And the OpenVPN setup is 1:1 the same as before see the previous blog posts linked
further up this post. I was able to export the certificates and just import them
on the new device. Important note here is to export with password otherwise the
required private key is not part of the export which took me some time to figure out.
/interface ovpn-client
add add-default-route=no auth=null certificate=site-to-site-mikrotik-client \
cipher=aes256-gcm connect-to=XXX.network disabled=no \
mac-address=02:40:XX:XX:XX:XX max-mtu=1500 mode=ip name=ovpn-edlibach \
port=1194 profile=default protocol=tcp route-nopull=no tls-version=any \
use-peer-dns=yes user=XXX verify-server-certificate=no
Testing
Now that we have our great setup we obvious want to test that and confirm that everything works.
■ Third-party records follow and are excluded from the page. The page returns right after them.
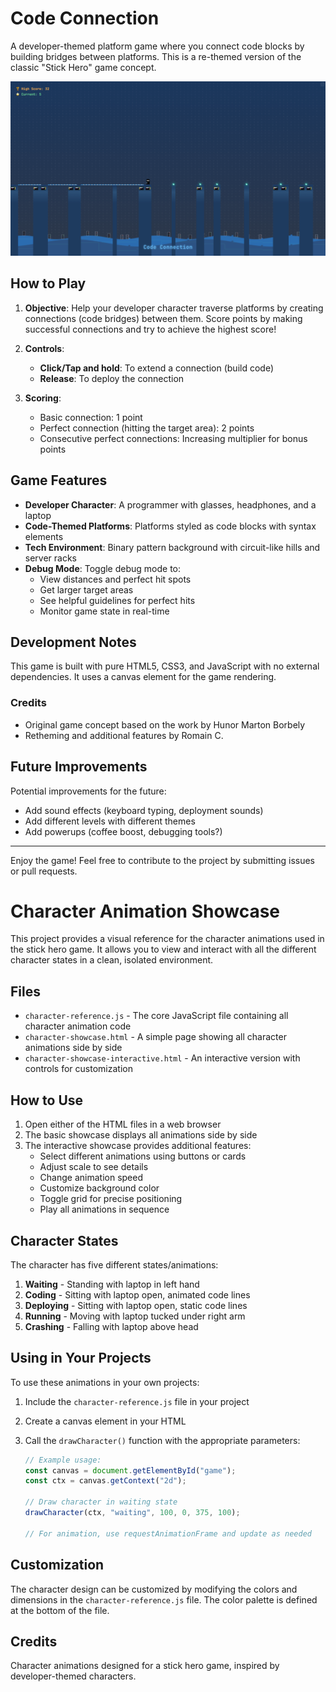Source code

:# Code Connection

A developer-themed platform game where you connect code blocks by building bridges between platforms. This is a re-themed version of the classic "Stick Hero" game concept.

![Code Connection Game](./code-connection.png)

## How to Play

1. **Objective**: Help your developer character traverse platforms by creating connections (code bridges) between them. Score points by making successful connections and try to achieve the highest score!

2. **Controls**:

   - **Click/Tap and hold**: To extend a connection (build code)
   - **Release**: To deploy the connection

3. **Scoring**:
   - Basic connection: 1 point
   - Perfect connection (hitting the target area): 2 points
   - Consecutive perfect connections: Increasing multiplier for bonus points

## Game Features

- **Developer Character**: A programmer with glasses, headphones, and a laptop
- **Code-Themed Platforms**: Platforms styled as code blocks with syntax elements
- **Tech Environment**: Binary pattern background with circuit-like hills and server racks
- **Debug Mode**: Toggle debug mode to:
  - View distances and perfect hit spots
  - Get larger target areas
  - See helpful guidelines for perfect hits
  - Monitor game state in real-time

## Development Notes

This game is built with pure HTML5, CSS3, and JavaScript with no external dependencies. It uses a canvas element for the game rendering.

### Credits

- Original game concept based on the work by Hunor Marton Borbely
- Retheming and additional features by Romain C.

## Future Improvements

Potential improvements for the future:

- Add sound effects (keyboard typing, deployment sounds)
- Add different levels with different themes
- Add powerups (coffee boost, debugging tools?)

---

Enjoy the game! Feel free to contribute to the project by submitting issues or pull requests.

# Character Animation Showcase

This project provides a visual reference for the character animations used in the stick hero game. It allows you to view and interact with all the different character states in a clean, isolated environment.

## Files

- `character-reference.js` - The core JavaScript file containing all character animation code
- `character-showcase.html` - A simple page showing all character animations side by side
- `character-showcase-interactive.html` - An interactive version with controls for customization

## How to Use

1. Open either of the HTML files in a web browser
2. The basic showcase displays all animations side by side
3. The interactive showcase provides additional features:
   - Select different animations using buttons or cards
   - Adjust scale to see details
   - Change animation speed
   - Customize background color
   - Toggle grid for precise positioning
   - Play all animations in sequence

## Character States

The character has five different states/animations:

1. **Waiting** - Standing with laptop in left hand
2. **Coding** - Sitting with laptop open, animated code lines
3. **Deploying** - Sitting with laptop open, static code lines
4. **Running** - Moving with laptop tucked under right arm
5. **Crashing** - Falling with laptop above head

## Using in Your Projects

To use these animations in your own projects:

1. Include the `character-reference.js` file in your project
2. Create a canvas element in your HTML
3. Call the `drawCharacter()` function with the appropriate parameters:

   ```javascript
   // Example usage:
   const canvas = document.getElementById("game");
   const ctx = canvas.getContext("2d");

   // Draw character in waiting state
   drawCharacter(ctx, "waiting", 100, 0, 375, 100);

   // For animation, use requestAnimationFrame and update as needed
   ```

## Customization

The character design can be customized by modifying the colors and dimensions in the `character-reference.js` file. The color palette is defined at the bottom of the file.

## Credits

Character animations designed for a stick hero game, inspired by developer-themed characters.
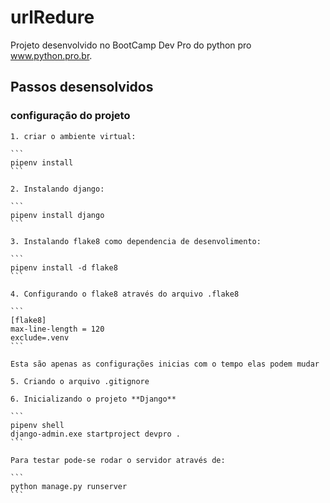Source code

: # urlRedure

Projeto desenvolvido no BootCamp Dev Pro do python pro www.python.pro.br.

## Passos desensolvidos 

### configuração do projeto
    1. criar o ambiente virtual:
       
    ```
    pipenv install
    ```

    2. Instalando django:

    ```
    pipenv install django
    ```

    3. Instalando flake8 como dependencia de desenvolimento:

    ```
    pipenv install -d flake8
    ```

    4. Configurando o flake8 através do arquivo .flake8

    ```
    [flake8]
    max-line-length = 120
    exclude=.venv
    ```

    Esta são apenas as configurações inicias com o tempo elas podem mudar

    5. Criando o arquivo .gitignore

    6. Inicializando o projeto **Django**

    ```
    pipenv shell
    django-admin.exe startproject devpro .
    ```

    Para testar pode-se rodar o servidor através de:

    ```
    python manage.py runserver
    ```
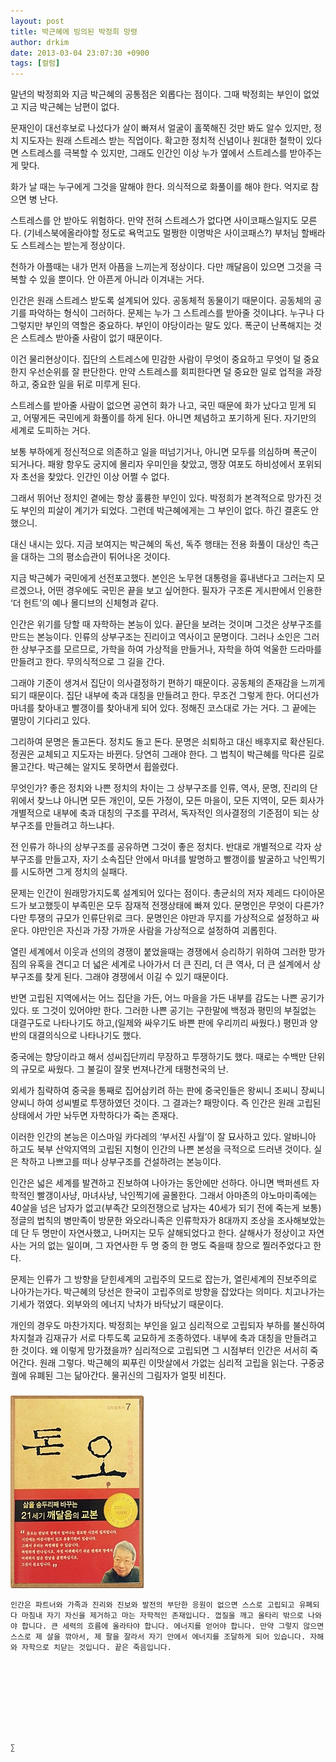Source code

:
 ```yaml
---
layout: post
title: 박근혜에 빙의된 박정희 망령
author: drkim
date: 2013-03-04 23:07:30 +0900
tags: [컬럼]
---
```

말년의 박정희와 지금 박근혜의 공통점은 외롭다는 점이다. 그때 박정희는 부인이 없었고 지금 박근혜는 남편이 없다. 


  


문재인이 대선후보로 나섰다가 살이 빠져서 얼굴이 홀쭉해진 것만 봐도 알수 있지만, 정치 지도자는 원래 스트레스 받는 직업이다. 확고한 정치적 신념이나 원대한 철학이 있다면 스트레스를 극복할 수 있지만, 그래도 인간인 이상 누가 옆에서 스트레스를 받아주는게 맞다. 


  


화가 날 때는 누구에게 그것을 말해야 한다. 의식적으로 화풀이를 해야 한다. 억지로 참으면 병 난다. 


  


스트레스를 안 받아도 위험하다. 만약 전혀 스트레스가 없다면 사이코패스일지도 모른다. (기네스북에올라야할 정도로 욕먹고도 멀쩡한 이명박은 사이코패스?) 부처님 할배라도 스트레스는 받는게 정상이다. 



천하가 아플때는 내가 먼저 아픔을 느끼는게 정상이다. 다만 깨달음이 있으면 그것을 극복할 수 있을 뿐이다. 안 아픈게 아니라 이겨내는 거다. 


  


인간은 원래 스트레스 받도록 설계되어 있다. 공동체적 동물이기 때문이다. 공동체의 공기를 파악하는 형식이 그러하다. 문제는 누가 그 스트레스를 받아줄 것이냐다. 누구나 다 그렇지만 부인의 역할은 중요하다. 부인이 야당이라는 말도 있다. 폭군이 난폭해지는 것은 스트레스 받아줄 사람이 없기 때문이다. 


  


이건 물리현상이다. 집단의 스트레스에 민감한 사람이 무엇이 중요하고 무엇이 덜 중요한지 우선순위를 잘 판단한다. 만약 스트레스를 회피한다면 덜 중요한 일로 업적을 과장하고, 중요한 일을 뒤로 미루게 된다. 


  


스트레스를 받아줄 사람이 없으면 공연히 화가 나고, 국민 때문에 화가 났다고 믿게 되고, 어떻게든 국민에게 화풀이를 하게 된다. 아니면 체념하고 포기하게 된다. 자기만의 세계로 도피하는 거다.


  


보통 부하에게 정신적으로 의존하고 일을 떠넘기거나, 아니면 모두를 의심하며 폭군이 되거나다. 패왕 항우도 궁지에 몰리자 우미인을 찾았고, 맹장 여포도 하비성에서 포위되자 초선을 찾았다. 인간인 이상 어쩔 수 없다. 


  


그래서 뛰어난 정치인 곁에는 항상 훌륭한 부인이 있다. 박정희가 본격적으로 망가진 것도 부인의 피살이 계기가 되었다. 그런데 박근혜에게는 그 부인이 없다. 하긴 결혼도 안 했으니. 


  


대신 내시는 있다. 지금 보여지는 박근혜의 독선, 독주 행태는 전용 화풀이 대상인 측근을 대하는 그의 평소습관이 튀어나온 것이다. 


  


지금 박근혜가 국민에게 선전포고했다. 본인은 노무현 대통령을 흉내낸다고 그러는지 모르겠으나, 어떤 경우에도 국민은 끝을 보고 싶어한다. 필자가 구조론 게시판에서 인용한 ‘더 헌트’의 예나 몰디브의 신체형과 같다. 


  


인간은 위기를 당할 때 자학하는 본능이 있다. 끝단을 보려는 것이며 그것은 상부구조를 만드는 본능이다. 인류의 상부구조는 진리이고 역사이고 문명이다. 그러나 소인은 그러한 상부구조를 모르므로, 가학을 하여 가상적을 만들거나, 자학을 하여 억울한 드라마를 만들려고 한다. 무의식적으로 그 길을 간다. 


  


그래야 기준이 생겨서 집단이 의사결정하기 편하기 때문이다. 공동체의 존재감을 느끼게 되기 때문이다. 집단 내부에 축과 대칭을 만들려고 한다. 무조건 그렇게 한다. 어디선가 마녀를 찾아내고 빨갱이를 찾아내게 되어 있다. 정해진 코스대로 가는 거다. 그 끝에는 멸망이 기다리고 있다. 


  


그리하여 문명은 돌고돈다. 정치도 돌고 돈다. 문명은 쇠퇴하고 대신 배후지로 확산된다. 정권은 교체되고 지도자는 바뀐다. 당연히 그래야 한다. 그 법칙이 박근혜를 막다른 길로 몰고간다. 박근혜는 알지도 못하면서 휩쓸렸다. 


  


무엇인가? 좋은 정치와 나쁜 정치의 차이는 그 상부구조를 인류, 역사, 문명, 진리의 단위에서 찾느냐 아니면 모든 개인이, 모든 가정이, 모든 마을이, 모든 지역이, 모든 회사가 개별적으로 내부에 축과 대칭의 구조를 꾸려서, 독자적인 의사결정의 기준점이 되는 상부구조를 만들려고 하느냐다. 


  


전 인류가 하나의 상부구조를 공유하면 그것이 좋은 정치다. 반대로 개별적으로 각자 상부구조를 만들고자, 자기 소속집단 안에서 마녀를 발명하고 빨갱이를 발굴하고 낙인찍기를 시도하면 그게 정치의 실패다. 


  


문제는 인간이 원래망가지도록 설계되어 있다는 점이다. 총균쇠의 저자 제레드 다이아몬드가 보고했듯이 부족민은 모두 잠재적 전쟁상태에 빠져 있다. 문명인은 무엇이 다른가? 다만 투쟁의 규모가 인류단위로 크다. 문명인은 야만과 무지를 가상적으로 설정하고 싸운다. 야만인은 자신과 가장 가까운 사람을 가상적으로 설정하여 괴롭힌다. 


  


열린 세계에서 이웃과 선의의 경쟁이 붙었을때는 경쟁에서 승리하기 위하여 그러한 망가짐의 유혹을 견디고 더 넓은 세계로 나아가서 더 큰 진리, 더 큰 역사, 더 큰 설계에서 상부구조를 찾게 된다. 그래야 경쟁에서 이길 수 있기 때문이다. 


  


반면 고립된 지역에서는 어느 집단을 가든, 어느 마을을 가든 내부를 감도는 나쁜 공기가 있다. 또 그것이 있어야만 한다. 그러한 나쁜 공기는 구한말에 백정과 평민의 부질없는 대결구도로 나타나기도 하고,(일제와 싸우기도 바쁜 판에 우리끼리 싸웠다.) 평민과 양반의 대결의식으로 나타나기도 했다. 



중국에는 향당이라고 해서 성씨집단끼리 무장하고 투쟁하기도 했다. 때로는 수백만 단위의 규모로 싸웠다. 그 불길이 잘못 번져나간게 태평천국의 난. 


  


외세가 침략하여 중국을 통째로 집어삼키려 하는 판에 중국인들은 왕씨니 조씨니 장씨니 양씨니 하여 성씨별로 투쟁하였던 것이다. 그 결과는? 패망이다. 즉 인간은 원래 고립된 상태에서 가만 놔두면 자학하다가 죽는 존재다. 


  


이러한 인간의 본능은 이스마일 카다레의 ‘부서진 사월’이 잘 묘사하고 있다. 알바니아 하고도 북부 산악지역의 고립된 지형이 인간의 나쁜 본성을 극적으로 드러낸 것이다. 실은 착하고 나쁘고를 떠나 상부구조를 건설하려는 본능이다.


  


인간은 넓은 세계를 발견하고 진보하여 나아가는 동안에만 선하다. 아니면 백퍼센트 자학적인 빨갱이사냥, 마녀사냥, 낙인찍기에 골몰한다. 그래서 아마존의 야노마미족에는 40살을 넘은 남자가 없고(부족간 모의전쟁으로 남자는 40세가 되기 전에 죽는게 보통) 정글의 법칙의 병만족이 방문한 와오라니족은 인류학자가 8대까지 조상을 조사해보았는데 단 두 명만이 자연사했고, 나머지는 모두 살해되었다고 한다. 살해사가 정상이고 자연사는 거의 없는 일이며, 그 자연사한 두 명 중의 한 명도 죽을때 창으로 찔러주었다고 한다. 


  


문제는 인류가 그 방향을 닫힌세계의 고립주의 모드로 잡는가, 열린세계의 진보주의로 나아가는가다. 박근혜의 당선은 한국이 고립주의로 방향을 잡았다는 의미다. 치고나가는 기세가 꺾였다. 외부와의 에너지 낙차가 바닥났기 때문이다. 


  


개인의 경우도 마찬가지다. 박정희는 부인을 잃고 심리적으로 고립되자 부하를 불신하여 차지철과 김재규가 서로 다투도록 교묘하게 조종하였다. 내부에 축과 대칭을 만들려고 한 것이다. 왜 이렇게 망가졌을까? 심리적으로 고립되면 그 시점부터 인간은 서서히 죽어간다. 원래 그렇다. 박근혜의 찌푸린 이맛살에서 가없는 심리적 고립을 읽는다. 구중궁궐에 유폐된 그는 닮아간다. 물귀신의 그림자가 얼핏 비친다. 


  




 ###


  





  ![](/files/attach/images/198/727/315/55.JPG) 
  
  
  
  
  
    인간은 파트너와 가족과 진리와 진보와 발전의 부단한 응원이 없으면 스스로 고립되고 유폐되다 마침내 자기 자신을 제거하고 마는 자학적인 존재입니다. 껍질을 깨고 울타리 밖으로 나와야 합니다. 큰 세력의 흐름에 올라타야 합니다. 에너지를 얻어야 합니다. 만약 그렇지 않으면 스스로 제 살을 깎아서, 제 팔을 잘라서 자기 안에서 에너지를 조달하게 되어 있습니다. 자해와 자학으로 치닫는 것입니다. 끝은 죽음입니다.
  
  
  
  
  
  
  
  
  
    ∑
To test IPv6 i like ipv6-test.com and test-ipv6.com click on the site and get feedback.
The other thing is we want to test if we really are able to saturate the full 10G.
A word of advice if you test with something like speedtest.net depending
on your peer you are not able to test the full 10G.
So preferable use something like iperf3 with the official servers,
but there as well be careful as a single client stream can be not enough
to fully get the 10G speed so try with iperf3 --parallel n or -P n for short.
And last but not least no shout-out to netAlly for the LinkRunner® 10G.
Despite marketing which looks like this: Advanced Multi-Gig/10G Cable & Network Tester.
This thing is not really able to test a 10G link to a random endpoint.
Which is weak for a 6000 euro device.
08 Feb 2025
I just updated the blog post Streaming Setup
to install the latest version of Darkice on Fedora 41.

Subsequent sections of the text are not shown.